I just bought myself a Lenovo desktop machine for my home office, and it came with Vista Business. This is the first time I've submitted myself to being a guinea pig for a new, pre-service-pack OS. Here are a few reactions, gripes and maybe even some left-handed praises.


It started out of the box okay, after answering all the usual first-time-start questions of name, timezone, etc. Early on, I started transferring files from one of my USB drive to the new disk, and I was appalled how slow it was going. Despite being a 7200 rpm disk drive, the time it took for the file transfer seemed about four times longer than it would have been on my Toshiba laptop, which is a 5400 rpm drive. Eventually I figured out that indexing was turned on for optimizing search and the disk was churning constantly. Since turning it off, file transfers copies are must more reasonable, although I have yet to try a side-by-side comparison.
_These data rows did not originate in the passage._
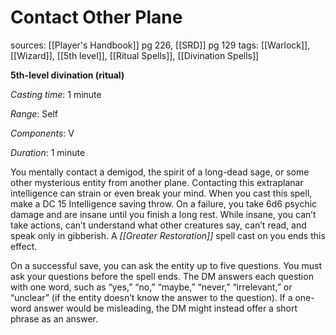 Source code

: # Contact Other Plane
sources: [[Player's Handbook]] pg 226, [[SRD]] pg 129
tags: [[Warlock]], [[Wizard]], [[5th level]], [[Ritual Spells]], [[Divination Spells]]

**5th-level divination (ritual)**

*Casting time*: 1 minute

*Range*: Self

*Components*: V

*Duration*: 1 minute

You mentally contact a demigod, the spirit of a long-dead sage, or some other mysterious entity from another plane. Contacting this extraplanar intelligence can strain or even break your mind. When you cast this spell, make a DC 15 Intelligence saving throw. On a failure, you take 6d6 psychic damage and are insane until you finish a long rest. While insane, you can’t take actions, can’t understand what other creatures say, can’t read, and speak only in gibberish. A *[[Greater Restoration]]* spell cast on you ends this effect.

On a successful save, you can ask the entity up to five questions. You must ask your questions before the spell ends. The DM answers each question with one word, such as “yes,” “no,” “maybe,” “never,” “irrelevant,” or “unclear” (if the entity doesn’t know the answer to the question). If a one-word answer would be misleading, the DM might instead offer a short phrase as an answer.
You can find instructions on disabling indexing on the web.

In the course of loading up my customary developer software, I had to use the Explorer a lot, set environment variables, etc. (Note that whenever I say 'Explorer' I always mean the file browsing app 'Windows Explorer', not the web browser 'Internet Explorer.') The customary alienation that one gets trying do to routine things in a new OS's GUI was running pretty high for me. Like every MS-Windows incarnation before it, if you don't want to blindly follow Microsoft's vision of where your files should be (i.e. "My Documents"), you have to work a lot harder. After a few evening's work, I know how to get around, in the course of which I learned two disappointments about Vista.
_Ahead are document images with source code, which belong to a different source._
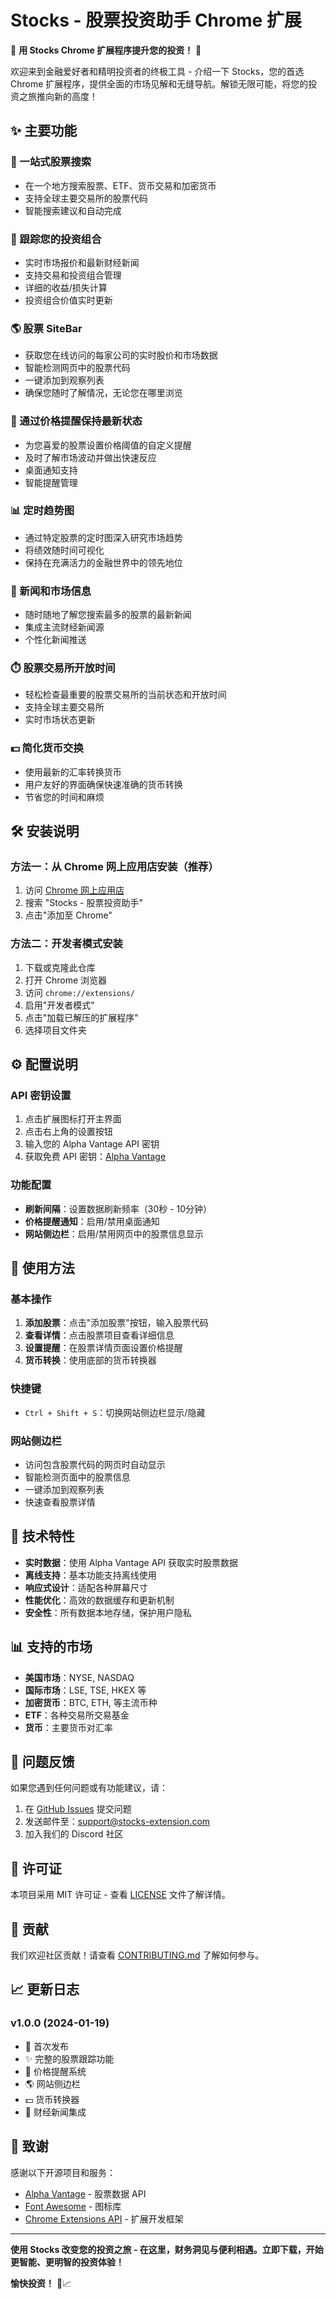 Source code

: # Stocks - 股票投资助手 Chrome 扩展

🚀 **用 Stocks Chrome 扩展程序提升您的投资！** 🚀

欢迎来到金融爱好者和精明投资者的终极工具 - 介绍一下 Stocks，您的首选 Chrome 扩展程序，提供全面的市场见解和无缝导航。解锁无限可能，将您的投资之旅推向新的高度！

## ✨ 主要功能

### 🔎 一站式股票搜索
- 在一个地方搜索股票、ETF、货币交易和加密货币
- 支持全球主要交易所的股票代码
- 智能搜索建议和自动完成

### 💼 跟踪您的投资组合
- 实时市场报价和最新财经新闻
- 支持交易和投资组合管理
- 详细的收益/损失计算
- 投资组合价值实时更新

### 🌎 股票 SiteBar
- 获取您在线访问的每家公司的实时股价和市场数据
- 智能检测网页中的股票代码
- 一键添加到观察列表
- 确保您随时了解情况，无论您在哪里浏览

### 🔔 通过价格提醒保持最新状态
- 为您喜爱的股票设置价格阈值的自定义提醒
- 及时了解市场波动并做出快速反应
- 桌面通知支持
- 智能提醒管理

### 📊 定时趋势图
- 通过特定股票的定时图深入研究市场趋势
- 将绩效随时间可视化
- 保持在充满活力的金融世界中的领先地位

### 📰 新闻和市场信息
- 随时随地了解您搜索最多的股票的最新新闻
- 集成主流财经新闻源
- 个性化新闻推送

### ⏱️ 股票交易所开放时间
- 轻松检查最重要的股票交易所的当前状态和开放时间
- 支持全球主要交易所
- 实时市场状态更新

### 💵 简化货币交换
- 使用最新的汇率转换货币
- 用户友好的界面确保快速准确的货币转换
- 节省您的时间和麻烦

## 🛠️ 安装说明

### 方法一：从 Chrome 网上应用店安装（推荐）
1. 访问 [Chrome 网上应用店](https://chrome.google.com/webstore)
2. 搜索 "Stocks - 股票投资助手"
3. 点击"添加至 Chrome"

### 方法二：开发者模式安装
1. 下载或克隆此仓库
2. 打开 Chrome 浏览器
3. 访问 `chrome://extensions/`
4. 启用"开发者模式"
5. 点击"加载已解压的扩展程序"
6. 选择项目文件夹

## ⚙️ 配置说明

### API 密钥设置
1. 点击扩展图标打开主界面
2. 点击右上角的设置按钮
3. 输入您的 Alpha Vantage API 密钥
4. 获取免费 API 密钥：[Alpha Vantage](https://www.alphavantage.co/support/#api-key)

### 功能配置
- **刷新间隔**：设置数据刷新频率（30秒 - 10分钟）
- **价格提醒通知**：启用/禁用桌面通知
- **网站侧边栏**：启用/禁用网页中的股票信息显示

## 📱 使用方法

### 基本操作
1. **添加股票**：点击"添加股票"按钮，输入股票代码
2. **查看详情**：点击股票项目查看详细信息
3. **设置提醒**：在股票详情页面设置价格提醒
4. **货币转换**：使用底部的货币转换器

### 快捷键
- `Ctrl + Shift + S`：切换网站侧边栏显示/隐藏

### 网站侧边栏
- 访问包含股票代码的网页时自动显示
- 智能检测页面中的股票信息
- 一键添加到观察列表
- 快速查看股票详情

## 🔧 技术特性

- **实时数据**：使用 Alpha Vantage API 获取实时股票数据
- **离线支持**：基本功能支持离线使用
- **响应式设计**：适配各种屏幕尺寸
- **性能优化**：高效的数据缓存和更新机制
- **安全性**：所有数据本地存储，保护用户隐私

## 📊 支持的市场

- **美国市场**：NYSE, NASDAQ
- **国际市场**：LSE, TSE, HKEX 等
- **加密货币**：BTC, ETH, 等主流币种
- **ETF**：各种交易所交易基金
- **货币**：主要货币对汇率

## 🐛 问题反馈

如果您遇到任何问题或有功能建议，请：

1. 在 [GitHub Issues](https://github.com/your-repo/stocks-chrome-extension/issues) 提交问题
2. 发送邮件至：support@stocks-extension.com
3. 加入我们的 Discord 社区

## 📄 许可证

本项目采用 MIT 许可证 - 查看 [LICENSE](LICENSE) 文件了解详情。

## 🤝 贡献

我们欢迎社区贡献！请查看 [CONTRIBUTING.md](CONTRIBUTING.md) 了解如何参与。

## 📈 更新日志

### v1.0.0 (2024-01-19)
- 🎉 首次发布
- ✨ 完整的股票跟踪功能
- 🔔 价格提醒系统
- 🌎 网站侧边栏
- 💵 货币转换器
- 📰 财经新闻集成

## 🙏 致谢

感谢以下开源项目和服务：
- [Alpha Vantage](https://www.alphavantage.co/) - 股票数据 API
- [Font Awesome](https://fontawesome.com/) - 图标库
- [Chrome Extensions API](https://developer.chrome.com/docs/extensions/) - 扩展开发框架

---

**使用 Stocks 改变您的投资之旅 - 在这里，财务洞见与便利相遇。立即下载，开始更智能、更明智的投资体验！**

**愉快投资！** 🚀📈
Disappointment 1: Vista is just a big shiny wrapper around MS Windows XP. Once you've dug deep enough, you find that the Explorer does little more than it did before, and all the Control Panel applets offer all the same functionality as before.

Disappointment 2: I'm guessing that the motivation for the Shiny Wrapper came out of a need to "keep up with the Jobses" :-) and give Windows a glassy, 3-d look like the Mac. But the imitation is so shallow and naive. I get the impression that it was designed by people who don't actually "get" the Mac. It's like they made decisions like "the Mac uses shiny red buttons in the lower corners, let's do that and then they'll like us too"...but the end result is an incoherent mess. With the clever GUIs that Apple makes for iPods, Macs, iPhones and the like, you immerse, understand and say Wow. The Vista folks wanted Wow, but all they're going to get is, "Sigh. Why?"
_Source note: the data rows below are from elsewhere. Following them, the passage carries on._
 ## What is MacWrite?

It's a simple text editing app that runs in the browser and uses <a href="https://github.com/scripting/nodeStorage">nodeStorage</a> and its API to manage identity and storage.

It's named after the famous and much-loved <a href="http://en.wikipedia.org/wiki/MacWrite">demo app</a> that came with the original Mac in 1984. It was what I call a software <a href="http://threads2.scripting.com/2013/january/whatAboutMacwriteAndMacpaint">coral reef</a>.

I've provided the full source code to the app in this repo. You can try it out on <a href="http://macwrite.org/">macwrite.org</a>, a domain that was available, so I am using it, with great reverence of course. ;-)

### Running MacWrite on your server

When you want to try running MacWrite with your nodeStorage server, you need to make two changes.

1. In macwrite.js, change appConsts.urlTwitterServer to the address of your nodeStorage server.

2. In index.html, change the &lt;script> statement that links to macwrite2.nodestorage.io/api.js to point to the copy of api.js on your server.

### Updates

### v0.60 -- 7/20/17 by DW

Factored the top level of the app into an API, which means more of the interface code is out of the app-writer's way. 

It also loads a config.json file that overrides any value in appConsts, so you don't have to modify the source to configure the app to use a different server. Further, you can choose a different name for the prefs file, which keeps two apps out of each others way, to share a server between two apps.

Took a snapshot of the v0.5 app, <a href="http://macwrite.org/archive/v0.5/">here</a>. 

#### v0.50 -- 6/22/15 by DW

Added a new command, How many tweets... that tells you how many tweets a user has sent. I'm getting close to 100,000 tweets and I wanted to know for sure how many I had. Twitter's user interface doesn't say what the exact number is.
Okay, having gotten that gripe out of the way, I've noticed a few good things. I'm having no trouble loading open source and developer software on the machine. I've got Tomcat 6 with JDK 1.5 running. Ant, Vim, Cygwin, Gimp and Intellij IDEA are fine. I installed all of Office 2003 and so far Word, Excel and Outlook run correctly. But I've had some problems too. My cheap-o Visioneer scanner won't load. A favorite convenience app of mine, Shortcuts Map, will load and run, but I can't close the app without using the task manager.

My user 'home' directory are now c:\Users\greg instead of the old, space-character plagued c:\Documents and Settings\greg. As far as names go, I can see actually using that as my 'home' directory, except that it is filled with the usual junk that is unrelated to what I actually use my computer for: 'My Documents', 'My Music', etc. And not surprisingly, Microsoft still presents it in Explorer as though its a special entity, like Desktop and My Computer, and not just an ordinary folder, which it is.

Another good thing is that Explorer is now remembing recently used locations. It makes it much faster to get to your stuff that way. Nice to know that Microsoft finally found a way to do something the Mac has been doing for 20 years already.

Back to what I wrote about at the top, the indexing that slowed down the hard drive by a factor of four...I guess Microsoft, showing its usual insecurity over competitor's innovations, figured they needed to make Vista like Google, i.e. searchable. And they bet the farm on it to the point that they hoped that users wouldn't mind if the first 7 hours of their Vista experience with a disk drive constantly churning and taking away productivity. Can they really be so clueless? Indexing, whether for a 160 gigabyte drive, or a giant corporate website, should be done in the early morning hours, when noone is at work, or at least on dedicated machines. Oh, they could have included some instructions to this effect: "After you finish using your new PC for the day, we suggest that you run Index Manager (tm) and leave your machine on overnight. The next time you use your machine you will find that you can search the entire computer quickly and easily." But I don't think that fits in with Microsoft's estimation of their user base's intelligence.

The conventional wisdom I've read on the net about Vista, and which I now agree is: don't be a guinea pig, stick with XP until Vista's first service pack comes out. But if you're buying a new machine, and Vista is forced upon you, and you can afford a few days to re-tool, Vista is fine. You'll just be that much more on top of things when the first service pack comes out and you'll be wanting to switch...because presumably Vista has a bunch of features that we'll be wanting. As I discover what they are, I'll write another blog entry about it.